The Competitiveness of Inner Cities

 "Are America's Inner Cities Competitive? Evidence from the 2000s," Daniel A. Hartley, Nikhil Kaza, and T. William Lester, Federal Reserve Bank of Cleveland Working Paper No. 15-03, March 2015.

Are the majority of inner cities experiencing a renais­sance thanks to rapid gentrification, or is growth limited to a small number of high-technology regions, resulting in inequality among metropolitan areas? These two narratives are at the center of new research from the Cleveland Fed, which looks at whether inner cities have become more competitive — that is, whether they have had net positive employment growth and an increase in the share of jobs located there.

The authors conclude that while there has been nation­wide job growth in inner cities, it has not been enough to declare a renaissance in inner city America.

In their research, the authors look at three measures of employment. First, census tract level data from the Local Origin-Destination Employment Statistics program showed that inner city tracts added 1.8 million jobs between 2002 and 2011. This job growth was found in nearly all census divisions, and the inner city rate of growth nearly matched suburban tracts' rate of growth, 6.1 percent to 6.9 percent, respectively

Inner cities also increased their share of metropoli­tan employment in 120 of the 281 metropolitan statistical areas studied — in addition to having positive employment growth — showing that competitive inner cities may not be uncommon, but they are not yet universal.

Finally, the authors look at the pattern of job growth within the inner cities. Job growth tended to occur faster in census tracts closer to downtown, with nearby population increases and recent residential construction. And even within competitive inner cities, the tracts with higher poverty levels had lower job growth than the tracts with lower poverty levels.


"Competing for Jobs: Local Taxes and Incentives," Daniel J. Wilson, Federal Reserve Bank of San Francisco Economic Letter 2015-06, Feb. 23, 2015.

There has been a debate about whether or not localities should use tax incentives to persuade businesses to relo­cate to certain areas. State and local governments across the country, including in the Fifth District — where, for exam­ple, South Carolina lured Boeing with a multimillion-dollar incentive package — have used these tools to increase the economic development in their regions.

These incentives can be broken into two categories: Discretionary incentives are created specifically for indi­vidual companies, while nondiscretionary incentives are available to all qualifying businesses.

In a recent Economic Letter, a San Francisco Fed researcher asks whether these incentive situations are a zero-sum game. That is, has economic activity simply been moving from one area to another? According to past research that the author reviews, the answer is mostly yes.

Past research has found that when tax incentives bring a company to a new locality, the move has an adverse effect on the old location. This means there is no net gain for the national economy.

The Economic Letter finds that local tax policy does influ­ence the location decisions of companies, but that there is no consistent way to measure whether the benefits of these incentive policies outweigh the costs of lost tax revenue.

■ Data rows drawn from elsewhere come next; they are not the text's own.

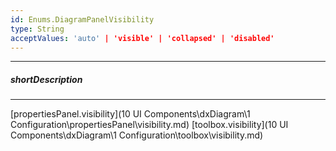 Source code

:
 ```yaml
---
id: Enums.DiagramPanelVisibility
type: String
acceptValues: 'auto' | 'visible' | 'collapsed' | 'disabled'
---
```

---
##### shortDescription
<!-- Description goes here -->

---
<!-- Description goes here -->
[propertiesPanel.visibility](10 UI Components\dxDiagram\1 Configuration\propertiesPanel\visibility.md)
[toolbox.visibility](10 UI Components\dxDiagram\1 Configuration\toolbox\visibility.md) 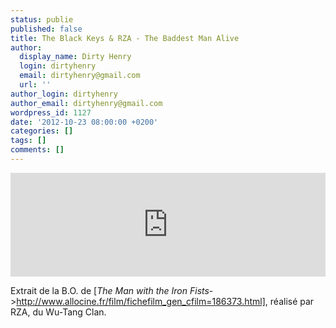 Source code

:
 ```yaml
---
status: publie
published: false
title: The Black Keys & RZA - The Baddest Man Alive
author:
  display_name: Dirty Henry
  login: dirtyhenry
  email: dirtyhenry@gmail.com
  url: ''
author_login: dirtyhenry
author_email: dirtyhenry@gmail.com
wordpress_id: 1127
date: '2012-10-23 08:00:00 +0200'
categories: []
tags: []
comments: []
---
```

<iframe width="100%" height="166" scrolling="no" frameborder="no" src="http://w.soundcloud.com/player/?url=http%3A%2F%2Fapi.soundcloud.com%2Ftracks%2F63078142&show_artwork=true"></iframe>

Extrait de la B.O. de [*The Man with the Iron Fists*->http://www.allocine.fr/film/fichefilm_gen_cfilm=186373.html], réalisé par RZA, du Wu-Tang Clan.
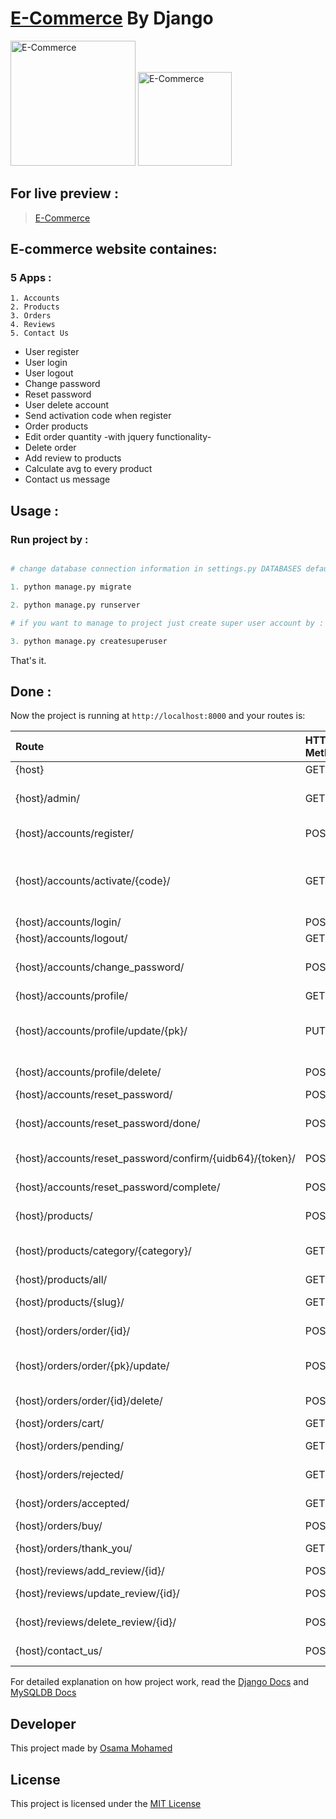 # [E-Commerce](https://buysell-osama-mohamed-django.herokuapp.com) By Django

[<img src="https://www.djangoproject.com/s/img/logos/django-logo-negative.png" width="200" title="E-Commerce" >](https://buysell-osama-mohamed-django.herokuapp.com)
[<img src="https://www.mysql.com/common/logos/logo-mysql-170x115.png" width="150" title="E-Commerce" >](https://buysell-osama-mohamed-django.herokuapp.com)


## For live preview :
> [E-Commerce](https://buysell-osama-mohamed-django.herokuapp.com)


## E-commerce website containes:
### 5 Apps :
    1. Accounts
    2. Products
    3. Orders
    4. Reviews
    5. Contact Us
* User register 
* User login
* User logout 
* Change password
* Reset password
* User delete account
* Send activation code when register
* Order products
* Edit order quantity -with jquery functionality-
* Delete order
* Add review to products
* Calculate avg to every product
* Contact us message



## Usage :
### Run project by :

``` python

# change database connection information in settings.py DATABASES default values with your info then run 

1. python manage.py migrate

2. python manage.py runserver

# if you want to manage to project just create super user account by :

3. python manage.py createsuperuser

```

That's it.

## Done :

Now the project is running at `http://localhost:8000` and your routes is:


| Route                                                      | HTTP Method 	   | Description                           	      |
|:-----------------------------------------------------------|:----------------|:---------------------------------------------|
| {host}       	                                             | GET       	   | Home page                                    |
| {host}/admin/  	                                         | GET      	   | Admin control panel                     	  |
| {host}/accounts/register/                                  | POST      	   | User register           	                  |
| {host}/accounts/activate/{code}/                           | GET      	   | Activate user account after register         |
| {host}/accounts/login/                                     | POST      	   | User login           	                      |
| {host}/accounts/logout/                                    | GET      	   | User logout           	                      |
| {host}/accounts/change_password/                           | POST      	   | User change password           	          |
| {host}/accounts/profile/                                   | GET      	   | User profile          	                      |
| {host}/accounts/profile/update/{pk}/                       | PUT      	   | User update checkout information             |
| {host}/accounts/profile/delete/                            | POST      	   | User delete account           	              |
| {host}/accounts/reset_password/                            | POST      	   | User email           	                      |
| {host}/accounts/reset_password/done/                       | POST      	   | Send reset password email           	      |
| {host}/accounts/reset_password/confirm/{uidb64}/{token}/   | POST      	   | Enter new password           	              |
| {host}/accounts/reset_password/complete/                   | POST      	   | Finish reset password           	          |
| {host}/products/                                           | POST      	   | Products page          	                  |
| {host}/products/category/{category}/                       | GET      	   | Search products by category          	      |
| {host}/products/all/                                       | GET      	   | All products           	                  |
| {host}/products/{slug}/                                    | GET      	   | Product detail           	                  |
| {host}/orders/order/{id}/                                  | POST      	   | Order product           	                  |
| {host}/orders/order/{pk}/update/                           | POST      	   | Update order quantity           	          |
| {host}/orders/order/{id}/delete/                           | POST      	   | Delete order           	                  |
| {host}/orders/cart/                                        | GET      	   | Cart page           	                      |
| {host}/orders/pending/                                     | GET      	   | Pending orders           	                  |
| {host}/orders/rejected/                                    | GET      	   | Rejected orders           	                  |
| {host}/orders/accepted/                                    | GET      	   | Accepted orders           	                  |
| {host}/orders/buy/                                         | POST      	   | Buy orders          	                      |
| {host}/orders/thank_you/                                   | GET      	   | Thank you page          	                  |
| {host}/reviews/add_review/{id}/                            | POST      	   | Add review           	                      |
| {host}/reviews/update_review/{id}/                         | POST      	   | Update review           	                  |
| {host}/reviews/delete_review/{id}/                         | POST      	   | Delete review           	                  |
| {host}/contact_us/                                         | POST      	   | Contact us message           	              |


For detailed explanation on how project work, read the [Django Docs](https://docs.djangoproject.com/en/1.11/) and [MySQLDB Docs](https://dev.mysql.com/doc/)

## Developer
This project made by [Osama Mohamed](https://www.facebook.com/osama.mohamed.ms)

## License
This project is licensed under the [MIT License](https://opensource.org/licenses/MIT)
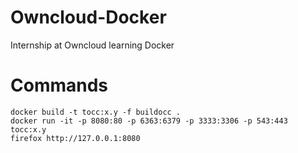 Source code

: # Owncloud-Docker
Internship at Owncloud learning Docker 

# Commands
```
docker build -t tocc:x.y -f buildocc .
docker run -it -p 8080:80 -p 6363:6379 -p 3333:3306 -p 543:443 tocc:x.y 
firefox http://127.0.0.1:8080
```

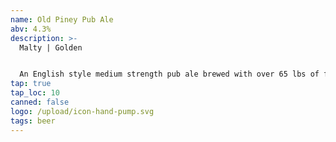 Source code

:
 ```yaml
---
name: Old Piney Pub Ale
abv: 4.3%
description: >-
  Malty | Golden


  An English style medium strength pub ale brewed with over 65 lbs of fresh Cascade hops from Murphy’s Hop Yard in Effort, PA. 
tap: true
tap_loc: 10
canned: false
logo: /upload/icon-hand-pump.svg
tags: beer
---
```

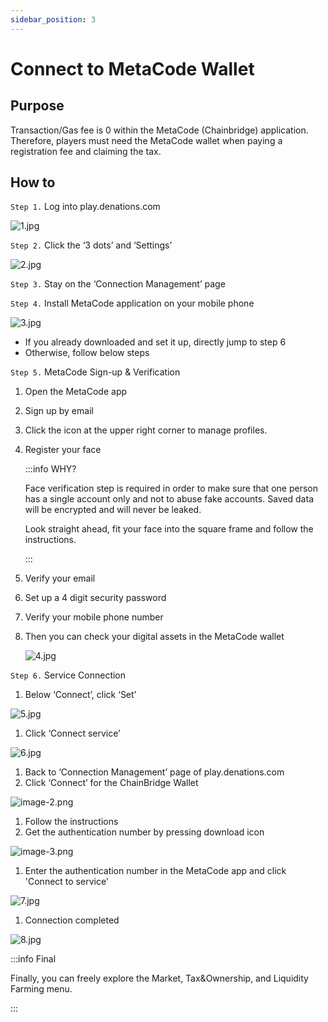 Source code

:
 ```yaml
---
sidebar_position: 3
---
```


# Connect to MetaCode Wallet

## Purpose

Transaction/Gas fee is 0 within the MetaCode (Chainbridge) application. Therefore, players must need the MetaCode wallet when paying a registration fee and claiming the tax.

## How to

`Step 1.` Log into play.denations.com

![1.jpg](./assets/connect-to-metacode-wallet/1.jpg)

`Step 2.` Click the ‘3 dots’ and ‘Settings’

![2.jpg](./assets/connect-to-metacode-wallet/2.jpg)

`Step 3.` Stay on the ‘Connection Management’ page 

`Step 4.` Install MetaCode application on your mobile phone

![3.jpg](./assets/connect-to-metacode-wallet/3.jpg)

- If you already downloaded and set it up, directly jump to step 6
- Otherwise, follow below steps

`Step 5.` MetaCode Sign-up & Verification

1. Open the MetaCode app
2. Sign up by email
3. Click the icon at the upper right corner to manage profiles.
4. Register your face

    :::info WHY?

    Face verification step is required in order to make sure that one person has a single account only and not to abuse fake accounts. Saved data  will be encrypted and will never be leaked.

    Look straight ahead, fit your face into the square frame and follow the instructions.

    :::

5. Verify your email
6. Set up a 4 digit security password
7. Verify your mobile phone number
8. Then you can check your digital assets in the MetaCode wallet

    ![4.jpg](./assets/connect-to-metacode-wallet/4.jpg)

`Step 6.` Service Connection

1. Below ‘Connect’, click ‘Set’

![5.jpg](./assets/connect-to-metacode-wallet/5.jpg)

1. Click ‘Connect service’

![6.jpg](./assets/connect-to-metacode-wallet/6.jpg)

1. Back to ‘Connection Management’ page of play.denations.com
2. Click ‘Connect’ for the ChainBridge Wallet

![image-2.png](./assets/connect-to-metacode-wallet/image-2.png)

1. Follow the instructions
2. Get the authentication number by pressing download icon

![image-3.png](./assets/connect-to-metacode-wallet/image-3.png)

1. Enter the authentication number in the MetaCode app and click 'Connect to service'

![7.jpg](./assets/connect-to-metacode-wallet/7.jpg)

1. Connection completed

![8.jpg](./assets/connect-to-metacode-wallet/8.jpg)

:::info Final

Finally, you can freely explore the Market, Tax&Ownership, and Liquidity Farming menu.

:::
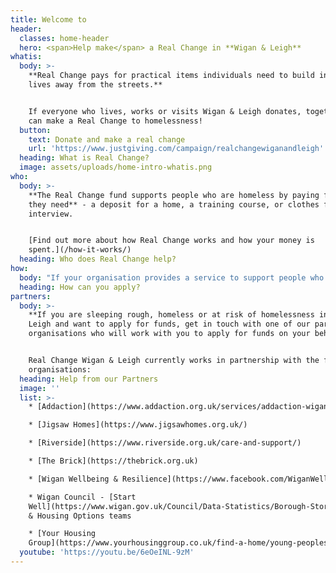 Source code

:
 ```yaml
---
title: Welcome to
header:
  classes: home-header
  hero: <span>Help make</span> a Real Change in **Wigan & Leigh**
whatis:
  body: >-
    **Real Change pays for practical items individuals need to build independent
    lives away from the streets.**


    If everyone who lives, works or visits Wigan & Leigh donates, together we
    can make a Real Change to homelessness!
  button:
    text: Donate and make a real change
    url: 'https://www.justgiving.com/campaign/realchangewiganandleigh'
  heading: What is Real Change?
  image: assets/uploads/home-intro-whatis.png
who:
  body: >-
    **The Real Change fund supports people who are homeless by paying for items
    they need** - a deposit for a home, a training course, or clothes for a job
    interview.


    [Find out more about how Real Change works and how your money is
    spent.](/how-it-works/)
  heading: Who does Real Change help?
how:
  body: "If your organisation provides a service to support people who are homeless in Wigan & Leigh and you would like to discuss how to become an approved Real Change partner, please contact us on [07788 105 078](tel:07788105078) or email <mailto:info@realchangewiganandleigh.co.uk> or \L[find out more here](/how-to-apply/)."
  heading: How can you apply?
partners:
  body: >-
    **If you are sleeping rough, homeless or at risk of homelessness in Wigan &
    Leigh and want to apply for funds, get in touch with one of our partner
    organisations who will work with you to apply for funds on your behalf.**


    Real Change Wigan & Leigh currently works in partnership with the following
    organisations:
  heading: Help from our Partners
  image: ''
  list: >-
    * [Addaction](https://www.addaction.org.uk/services/addaction-wigan-leigh)

    * [Jigsaw Homes](https://www.jigsawhomes.org.uk/)

    * [Riverside](https://www.riverside.org.uk/care-and-support/)

    * [The Brick](https://thebrick.org.uk)

    * [Wigan Wellbeing & Resilience](https://www.facebook.com/WiganWellbeing/)

    * Wigan Council - [Start
    Well](https://www.wigan.gov.uk/Council/Data-Statistics/Borough-Story/Start-Well.aspx)
    & Housing Options teams

    * [Your Housing
    Group](https://www.yourhousinggroup.co.uk/find-a-home/young-peoples-housing/foyers/)
  youtube: 'https://youtu.be/6eOeINL-9zM'
---
```


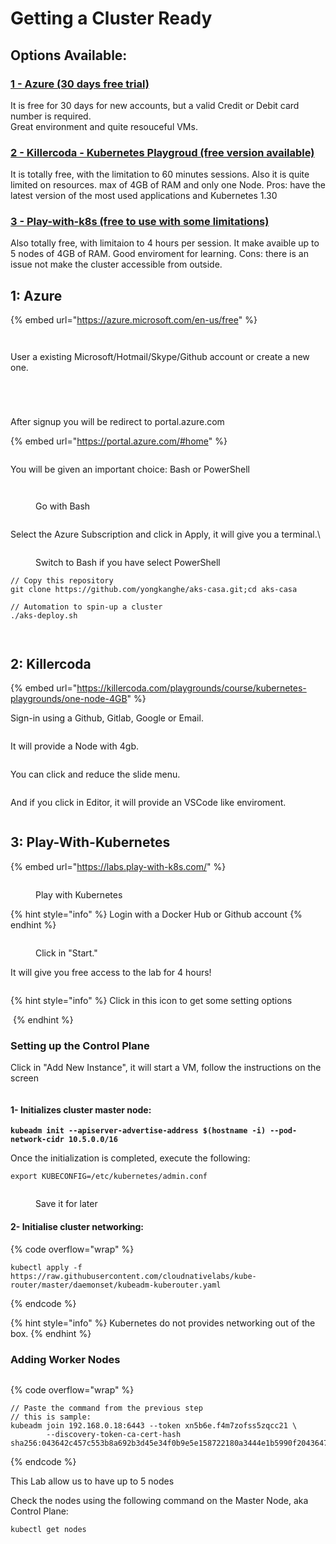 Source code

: # Getting a Cluster Ready

## Options Available:

### [1 - Azure (30 days free trial)](getting-a-cluster-ready.md#id-1-azure)

It is free for 30 days for new accounts, but a valid Credit or Debit card number is required.\
Great environment and quite resouceful VMs.

### [2 - Killercoda - Kubernetes Playgroud (free version available)](getting-a-cluster-ready.md#id-2-killercoda)

It is totally free, with the limitation to 60 minutes sessions. Also it is quite limited on resources. max of 4GB of RAM and only one Node. Pros: have the latest version of the most used applications and Kubernetes 1.30

### [3 - Play-with-k8s (free to use with some limitations)](getting-a-cluster-ready.md#id-3-play-with-kubernetes)

Also totally free, with limitaion to 4 hours per session. It make avaible up to 5 nodes of 4GB of RAM. Good enviroment for learning. Cons: there is an issue not make the cluster accessible from outside.



## 1: Azure

{% embed url="https://azure.microsoft.com/en-us/free" %}

<figure><img src=".gitbook/assets/image.png" alt=""><figcaption></figcaption></figure>

<figure><img src=".gitbook/assets/image (1).png" alt=""><figcaption></figcaption></figure>

User a existing Microsoft/Hotmail/Skype/Github account or create a new one.

<figure><img src=".gitbook/assets/image (2).png" alt=""><figcaption></figcaption></figure>

<figure><img src=".gitbook/assets/image (3).png" alt=""><figcaption></figcaption></figure>

<figure><img src=".gitbook/assets/image (4).png" alt=""><figcaption></figcaption></figure>

<figure><img src=".gitbook/assets/image (5).png" alt=""><figcaption></figcaption></figure>

After signup you will be redirect to portal.azure.com

{% embed url="https://portal.azure.com/#home" %}

<figure><img src=".gitbook/assets/image (7).png" alt=""><figcaption></figcaption></figure>

You will be given an important choice: Bash or PowerShell

<figure><img src=".gitbook/assets/image (11).png" alt=""><figcaption></figcaption></figure>

<figure><img src=".gitbook/assets/image (10).png" alt=""><figcaption><p>Go with Bash</p></figcaption></figure>

<figure><img src=".gitbook/assets/image (12).png" alt=""><figcaption></figcaption></figure>

Select the Azure Subscription and click in Apply, it will give you a terminal.\


<figure><img src=".gitbook/assets/image (13).png" alt=""><figcaption><p>Switch to Bash if you have select PowerShell</p></figcaption></figure>

```
// Copy this repository
git clone https://github.com/yongkanghe/aks-casa.git;cd aks-casa
```

```
// Automation to spin-up a cluster
./aks-deploy.sh
```

<figure><img src=".gitbook/assets/image (14).png" alt=""><figcaption></figcaption></figure>

<figure><img src=".gitbook/assets/image (15).png" alt=""><figcaption></figcaption></figure>

## 2: Killercoda

{% embed url="https://killercoda.com/playgrounds/course/kubernetes-playgrounds/one-node-4GB" %}

Sign-in using a Github, Gitlab, Google or Email.

<figure><img src=".gitbook/assets/image (20).png" alt=""><figcaption></figcaption></figure>

It will provide a Node with 4gb.

<figure><img src=".gitbook/assets/image (21).png" alt=""><figcaption></figcaption></figure>

You can click and reduce the slide menu.&#x20;

<figure><img src=".gitbook/assets/image (22).png" alt=""><figcaption></figcaption></figure>

And if you click in Editor, it will provide an VSCode like enviroment.

<figure><img src=".gitbook/assets/image (23).png" alt=""><figcaption></figcaption></figure>

## 3: Play-With-Kubernetes



{% embed url="https://labs.play-with-k8s.com/" %}

<figure><img src=".gitbook/assets/image (24).png" alt=""><figcaption><p>Play with Kubernetes</p></figcaption></figure>

{% hint style="info" %}
Login with a Docker Hub or Github account
{% endhint %}

<figure><img src=".gitbook/assets/image (2) (1).png" alt=""><figcaption><p>Click in "Start."</p></figcaption></figure>

It will give you free access to the lab for 4 hours!

<figure><img src=".gitbook/assets/image (3) (1).png" alt=""><figcaption></figcaption></figure>

{% hint style="info" %}
Click in this icon to get some setting options

<img src=".gitbook/assets/image (5) (1).png" alt="" data-size="original"><img src=".gitbook/assets/image (6) (1).png" alt="" data-size="original">
{% endhint %}

### Setting up the Control Plane

Click in "Add New Instance", it will start a VM, follow the instructions on the screen

<figure><img src=".gitbook/assets/image (4) (1).png" alt=""><figcaption></figcaption></figure>

#### 1- Initializes cluster master node:

<pre data-overflow="wrap"><code><strong>kubeadm init --apiserver-advertise-address $(hostname -i) --pod-network-cidr 10.5.0.0/16
</strong></code></pre>

Once the initialization is completed, execute the following:

```
export KUBECONFIG=/etc/kubernetes/admin.conf
```

<figure><img src=".gitbook/assets/image (8) (1).png" alt=""><figcaption><p>Save it for later</p></figcaption></figure>

#### 2- Initialise cluster networking:

{% code overflow="wrap" %}
```
kubectl apply -f https://raw.githubusercontent.com/cloudnativelabs/kube-router/master/daemonset/kubeadm-kuberouter.yaml
```
{% endcode %}

{% hint style="info" %}
Kubernetes do not provides networking out of the box.
{% endhint %}

### Adding Worker Nodes

<figure><img src=".gitbook/assets/image (9) (1).png" alt=""><figcaption></figcaption></figure>

{% code overflow="wrap" %}
```
// Paste the command from the previous step
// this is sample:
kubeadm join 192.168.0.18:6443 --token xn5b6e.f4m7zofss5zqcc21 \
        --discovery-token-ca-cert-hash sha256:043642c457c553b8a692b3d45e34f0b9e5e158722180a3444e1b5990f2043647
```
{% endcode %}



This Lab allow us to have up to 5 nodes

Check the nodes using the following command  on the Master Node, aka Control Plane:

```
kubectl get nodes
```

<figure><img src=".gitbook/assets/image (10) (1).png" alt=""><figcaption></figcaption></figure>

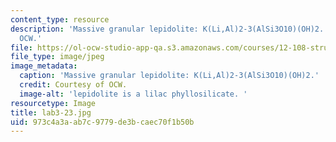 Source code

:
```yaml
---
content_type: resource
description: 'Massive granular lepidolite: K(Li,Al)2-3(AlSi3O10)(OH)2. Courtesy of
  OCW.'
file: https://ol-ocw-studio-app-qa.s3.amazonaws.com/courses/12-108-structure-of-earth-materials-fall-2004/973c4a3aab7c9779de3bcaec70f1b50b_lab3-23.jpg
file_type: image/jpeg
image_metadata:
  caption: 'Massive granular lepidolite: K(Li,Al)2-3(AlSi3O10)(OH)2.'
  credit: Courtesy of OCW.
  image-alt: 'lepidolite is a lilac phyllosilicate. '
resourcetype: Image
title: lab3-23.jpg
uid: 973c4a3a-ab7c-9779-de3b-caec70f1b50b
---
```

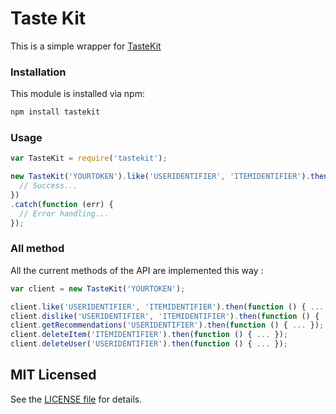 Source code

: Taste Kit
===========

This is a simple wrapper for [TasteKit](https://http://www.taste-kit.com/)

### Installation

This module is installed via npm:

``` bash
npm install tastekit
```

### Usage

```javascript
var TasteKit = require('tastekit');

new TasteKit('YOURTOKEN').like('USERIDENTIFIER', 'ITEMIDENTIFIER').then(function () {
  // Success...
})
.catch(function (err) {
  // Error handling...
});
```

### All method

All the current methods of the API are implemented this way :

``` js
var client = new TasteKit('YOURTOKEN');

client.like('USERIDENTIFIER', 'ITEMIDENTIFIER').then(function () { ... });
client.dislike('USERIDENTIFIER', 'ITEMIDENTIFIER').then(function () { ... });
client.getRecommendations('USERIDENTIFIER').then(function () { ... });
client.deleteItem('ITEMIDENTIFIER').then(function () { ... });
client.deleteUser('USERIDENTIFIER').then(function () { ... });
```

## MIT Licensed

See the [LICENSE file](LICENSE) for details.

One large policy question is whether these tax incentives should be banned, as they are in most of the European Union. Standard economic theory suggests it may not be optimal for local governments to set tax policies because they do not factor in the negative effects their decisions will have on other areas; the central government may be better suited for this role. But the Tiebout model, posited by economist Charles Tiebout in 1956, says that competition for individuals and businesses forces local governments to be as efficient as possi­ble in order to charge the lowest possible tax rate.

The author concludes that policy must "weigh the benefits of local choice ... against the cost of how changes in one area might negatively affect competing jurisdictions."


"How Cyclical Is Bank Capital?" Joseph G. Haubrich, Federal Reserve Bank of Cleveland Working Paper No. 15-04, March 2015.

The idea that bank capital is cyclical has been cited by some as one reason for the 2008-2009 financial cri­sis. But economist Joseph Haubrich of the Cleveland Fed wondered if bank capital was really cyclical at all. He finds that the answer depended on several factors, including time period, definition of capital ratio, and bank size.

Haubrich used both quarterly and annual data. The first quarterly dataset shows the ratio of total equity capital to total assets from fourth quarter 1959 to fourth quarter 2013; the second set shows the ratio of Tier 1 capital to risk-weighted assets from first quarter 1996 to fourth quarter 2013. There are also two sets of annual data, one from 1834 to 1980 and the other from 1875 to 1946. In the quarterly data, Tier 1 capital to risk-weighted assets is found to be moderate­ly procyclical, while the quarterly equity to assets ratio does not show any cyclicality

Small banks were the most procyclical, while the largest categories of banks showed more counter-cyclicality.